While antibodies tend to hog the vaccine limelight, immune cells called T cells, which roam the body and kill infected cells, are also crucial in the fight against viruses. Pardi, Krammer, and their colleagues found that the nucleoprotein-specific jab encouraged a class of cytotoxic T cells that studies have found play an important role in protection against severe influenza infection in humans and animal models.

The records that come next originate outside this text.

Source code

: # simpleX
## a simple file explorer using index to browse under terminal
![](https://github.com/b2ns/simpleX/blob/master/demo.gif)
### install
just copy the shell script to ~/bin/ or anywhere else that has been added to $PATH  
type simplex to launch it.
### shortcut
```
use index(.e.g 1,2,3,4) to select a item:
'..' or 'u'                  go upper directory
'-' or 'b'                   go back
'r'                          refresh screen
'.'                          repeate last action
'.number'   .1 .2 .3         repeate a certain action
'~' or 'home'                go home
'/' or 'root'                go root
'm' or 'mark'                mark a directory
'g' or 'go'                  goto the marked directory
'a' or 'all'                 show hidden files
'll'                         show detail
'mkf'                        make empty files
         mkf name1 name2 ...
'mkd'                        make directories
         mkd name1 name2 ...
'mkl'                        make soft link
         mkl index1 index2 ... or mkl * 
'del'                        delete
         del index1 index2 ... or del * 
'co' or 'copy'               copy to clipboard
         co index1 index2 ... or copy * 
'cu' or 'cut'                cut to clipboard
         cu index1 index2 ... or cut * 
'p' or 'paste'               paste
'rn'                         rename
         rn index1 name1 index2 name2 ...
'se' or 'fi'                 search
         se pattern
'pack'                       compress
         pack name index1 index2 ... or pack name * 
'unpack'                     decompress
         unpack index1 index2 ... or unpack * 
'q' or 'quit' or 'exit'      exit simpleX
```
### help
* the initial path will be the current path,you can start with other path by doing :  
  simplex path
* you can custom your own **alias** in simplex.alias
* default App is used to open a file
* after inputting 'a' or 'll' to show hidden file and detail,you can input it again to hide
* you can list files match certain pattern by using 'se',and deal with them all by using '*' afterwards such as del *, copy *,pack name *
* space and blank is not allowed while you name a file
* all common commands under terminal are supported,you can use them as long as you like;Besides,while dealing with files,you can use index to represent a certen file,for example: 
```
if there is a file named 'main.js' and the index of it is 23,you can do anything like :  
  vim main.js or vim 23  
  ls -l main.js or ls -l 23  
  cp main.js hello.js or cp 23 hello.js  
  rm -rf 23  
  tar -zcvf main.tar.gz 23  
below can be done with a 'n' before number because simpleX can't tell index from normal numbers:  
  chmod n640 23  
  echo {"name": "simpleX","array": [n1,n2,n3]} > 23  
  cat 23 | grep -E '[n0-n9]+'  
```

Krammer says this motley of immune responses to the four different influenza viral proteins suggests it's more powerful to have a colorful vaccine cocktail rather than a drab monotone.
“When we mix all of them together, we get the broadest immune response,” he says. “You get the engagement of T cells against the nucleoprotein, you get antibodies, and we get a pretty strong neuraminidase response. That’s kind of the beauty here that you’re flexible in what types of [viral proteins] you use… and you have a lot of possibilities to try [out].”
The researchers also expect it wouldn’t need to undergo annual updates as our current ones do. Instead, they might last for a few years.
What’s next — While mice studies are the launch point for future studies into other organisms like monkeys and eventually humans, Pardi and Krammer say it’s not clear whether what we see in mice will necessarily translate to us. For one, humans don’t have a naive immune system like the mice used in the study. Our pre-existing immunity against the flu may impact the quality of any potential vaccine’s antibody response, according to some studies.
“Clinical trials will be necessary to see how vaccines can overcome the issue with the shortfall from previous immunity,” says Pardi. “Pretty much all adults have antibodies against the flu, and we need to see how our vaccine can overcome this issue.”
It may take several years of research and clinical trials before their mRNA influenza vaccine sees the light of day, say Pardi and Krammer. In the meanwhile, there’s no point waiting: Go get your flu shot, dear reader.